▶ **Available records**
————————
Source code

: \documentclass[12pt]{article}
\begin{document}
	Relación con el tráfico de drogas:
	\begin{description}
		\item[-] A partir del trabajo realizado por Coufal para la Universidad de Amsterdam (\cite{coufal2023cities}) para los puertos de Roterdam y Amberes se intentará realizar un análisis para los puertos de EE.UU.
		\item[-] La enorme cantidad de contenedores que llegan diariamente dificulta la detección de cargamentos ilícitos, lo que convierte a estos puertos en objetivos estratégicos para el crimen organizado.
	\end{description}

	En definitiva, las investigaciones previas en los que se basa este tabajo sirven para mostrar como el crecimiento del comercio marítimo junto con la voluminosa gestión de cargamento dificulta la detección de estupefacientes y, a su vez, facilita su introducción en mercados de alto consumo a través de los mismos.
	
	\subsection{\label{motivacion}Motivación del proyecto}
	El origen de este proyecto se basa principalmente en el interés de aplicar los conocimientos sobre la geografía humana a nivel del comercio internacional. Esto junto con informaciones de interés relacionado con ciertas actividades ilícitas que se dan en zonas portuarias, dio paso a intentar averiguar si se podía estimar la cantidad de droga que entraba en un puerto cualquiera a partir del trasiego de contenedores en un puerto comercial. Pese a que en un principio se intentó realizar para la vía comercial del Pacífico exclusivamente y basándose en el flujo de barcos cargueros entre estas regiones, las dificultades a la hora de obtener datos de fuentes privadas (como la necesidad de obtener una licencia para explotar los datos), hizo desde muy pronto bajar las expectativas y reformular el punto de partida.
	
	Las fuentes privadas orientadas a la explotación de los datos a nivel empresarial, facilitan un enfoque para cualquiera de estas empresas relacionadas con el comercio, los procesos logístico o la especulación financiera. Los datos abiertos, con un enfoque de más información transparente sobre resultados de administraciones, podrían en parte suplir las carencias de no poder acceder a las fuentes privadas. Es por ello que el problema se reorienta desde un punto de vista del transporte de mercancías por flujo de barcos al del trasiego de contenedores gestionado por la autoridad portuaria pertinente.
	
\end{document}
————————
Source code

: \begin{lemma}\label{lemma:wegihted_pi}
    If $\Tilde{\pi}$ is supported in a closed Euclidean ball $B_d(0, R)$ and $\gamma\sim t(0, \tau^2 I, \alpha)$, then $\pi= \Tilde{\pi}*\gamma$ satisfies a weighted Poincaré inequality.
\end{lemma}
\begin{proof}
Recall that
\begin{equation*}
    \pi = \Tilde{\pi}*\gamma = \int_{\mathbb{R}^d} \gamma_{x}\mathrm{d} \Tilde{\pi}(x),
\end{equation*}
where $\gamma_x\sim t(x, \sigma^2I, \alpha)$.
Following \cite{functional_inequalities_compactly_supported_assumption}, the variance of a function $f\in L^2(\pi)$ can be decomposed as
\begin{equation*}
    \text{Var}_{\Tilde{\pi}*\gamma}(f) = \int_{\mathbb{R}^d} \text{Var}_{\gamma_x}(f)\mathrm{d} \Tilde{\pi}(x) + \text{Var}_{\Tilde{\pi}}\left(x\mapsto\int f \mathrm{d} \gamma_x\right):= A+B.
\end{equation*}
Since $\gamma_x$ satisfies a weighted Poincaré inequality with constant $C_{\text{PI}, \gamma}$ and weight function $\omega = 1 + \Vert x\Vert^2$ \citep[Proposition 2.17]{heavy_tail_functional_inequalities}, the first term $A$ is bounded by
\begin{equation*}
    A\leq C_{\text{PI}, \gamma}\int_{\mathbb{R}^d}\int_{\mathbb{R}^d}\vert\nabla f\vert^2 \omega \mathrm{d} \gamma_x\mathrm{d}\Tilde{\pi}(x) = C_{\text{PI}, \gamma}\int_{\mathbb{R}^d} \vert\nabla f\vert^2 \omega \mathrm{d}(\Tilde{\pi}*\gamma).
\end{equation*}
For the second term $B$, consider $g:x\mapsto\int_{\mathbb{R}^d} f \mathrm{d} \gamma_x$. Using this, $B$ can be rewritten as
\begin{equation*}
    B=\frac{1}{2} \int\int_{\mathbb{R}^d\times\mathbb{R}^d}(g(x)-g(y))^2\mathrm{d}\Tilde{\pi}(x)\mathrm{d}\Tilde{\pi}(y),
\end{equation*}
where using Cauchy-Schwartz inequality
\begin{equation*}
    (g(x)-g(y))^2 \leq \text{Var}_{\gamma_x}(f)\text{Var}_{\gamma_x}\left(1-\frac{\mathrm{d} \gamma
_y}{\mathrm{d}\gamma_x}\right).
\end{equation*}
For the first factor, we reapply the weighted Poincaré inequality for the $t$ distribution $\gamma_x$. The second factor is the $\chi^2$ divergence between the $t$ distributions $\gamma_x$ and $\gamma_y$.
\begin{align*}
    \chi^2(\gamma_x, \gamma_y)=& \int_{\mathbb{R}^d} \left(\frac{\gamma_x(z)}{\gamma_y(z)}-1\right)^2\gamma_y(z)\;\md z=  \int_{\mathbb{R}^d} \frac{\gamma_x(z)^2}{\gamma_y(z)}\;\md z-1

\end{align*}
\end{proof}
————————
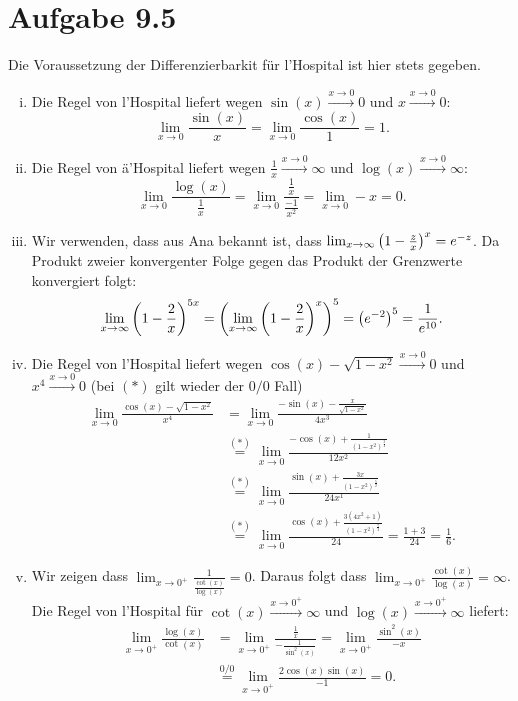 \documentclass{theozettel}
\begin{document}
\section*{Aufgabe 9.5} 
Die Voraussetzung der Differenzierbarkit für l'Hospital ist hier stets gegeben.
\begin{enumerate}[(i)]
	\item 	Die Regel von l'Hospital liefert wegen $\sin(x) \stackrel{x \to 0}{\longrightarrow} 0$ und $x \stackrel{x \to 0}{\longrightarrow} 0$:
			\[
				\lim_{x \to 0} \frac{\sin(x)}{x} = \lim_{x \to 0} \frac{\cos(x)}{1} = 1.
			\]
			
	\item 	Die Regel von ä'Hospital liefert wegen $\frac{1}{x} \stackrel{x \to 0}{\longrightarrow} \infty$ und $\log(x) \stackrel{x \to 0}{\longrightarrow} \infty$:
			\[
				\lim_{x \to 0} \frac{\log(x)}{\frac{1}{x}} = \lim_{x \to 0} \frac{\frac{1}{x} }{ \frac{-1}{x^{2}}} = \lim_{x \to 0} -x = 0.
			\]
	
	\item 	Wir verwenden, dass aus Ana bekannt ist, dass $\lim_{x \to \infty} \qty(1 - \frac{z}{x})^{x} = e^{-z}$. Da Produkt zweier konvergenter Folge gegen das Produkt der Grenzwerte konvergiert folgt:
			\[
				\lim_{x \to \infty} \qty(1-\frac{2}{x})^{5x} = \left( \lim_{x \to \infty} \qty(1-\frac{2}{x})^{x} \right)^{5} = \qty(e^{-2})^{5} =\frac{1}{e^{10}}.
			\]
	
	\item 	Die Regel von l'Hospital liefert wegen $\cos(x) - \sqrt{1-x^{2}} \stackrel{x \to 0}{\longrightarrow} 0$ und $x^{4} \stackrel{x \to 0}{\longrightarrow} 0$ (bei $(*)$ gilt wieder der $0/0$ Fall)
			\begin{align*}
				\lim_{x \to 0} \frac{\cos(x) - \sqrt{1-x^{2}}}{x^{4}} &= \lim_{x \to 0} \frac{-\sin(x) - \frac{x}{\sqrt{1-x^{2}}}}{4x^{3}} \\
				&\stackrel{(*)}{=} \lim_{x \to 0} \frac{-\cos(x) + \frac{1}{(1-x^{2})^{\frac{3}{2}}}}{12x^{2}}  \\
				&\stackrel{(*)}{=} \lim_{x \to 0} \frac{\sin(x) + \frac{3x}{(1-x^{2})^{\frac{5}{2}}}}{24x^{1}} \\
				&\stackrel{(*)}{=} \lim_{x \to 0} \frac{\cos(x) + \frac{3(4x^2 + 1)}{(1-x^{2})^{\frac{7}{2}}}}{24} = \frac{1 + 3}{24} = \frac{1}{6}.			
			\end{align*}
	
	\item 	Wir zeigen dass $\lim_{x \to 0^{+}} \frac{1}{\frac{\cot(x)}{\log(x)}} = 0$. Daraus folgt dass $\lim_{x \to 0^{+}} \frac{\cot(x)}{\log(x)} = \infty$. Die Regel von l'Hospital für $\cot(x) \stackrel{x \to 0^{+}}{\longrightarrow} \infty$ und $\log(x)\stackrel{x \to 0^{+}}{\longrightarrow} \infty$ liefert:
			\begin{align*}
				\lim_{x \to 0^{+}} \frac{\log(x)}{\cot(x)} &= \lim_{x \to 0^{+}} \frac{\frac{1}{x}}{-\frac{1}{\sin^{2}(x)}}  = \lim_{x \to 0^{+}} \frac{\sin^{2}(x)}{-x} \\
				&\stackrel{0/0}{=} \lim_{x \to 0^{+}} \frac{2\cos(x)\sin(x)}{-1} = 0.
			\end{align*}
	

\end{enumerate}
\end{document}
————————
Only the lines containing the string "mapsto" are needed; pull them out of the records.

▶ **Solution for this task**
    \text{Var}_{\Tilde{\pi}*\gamma}(f) = \int_{\mathbb{R}^d} \text{Var}_{\gamma_x}(f)\mathrm{d} \Tilde{\pi}(x) + \text{Var}_{\Tilde{\pi}}\left(x\mapsto\int f \mathrm{d} \gamma_x\right):= A+B.
For the second term $B$, consider $g:x\mapsto\int_{\mathbb{R}^d} f \mathrm{d} \gamma_x$. Using this, $B$ can be rewritten as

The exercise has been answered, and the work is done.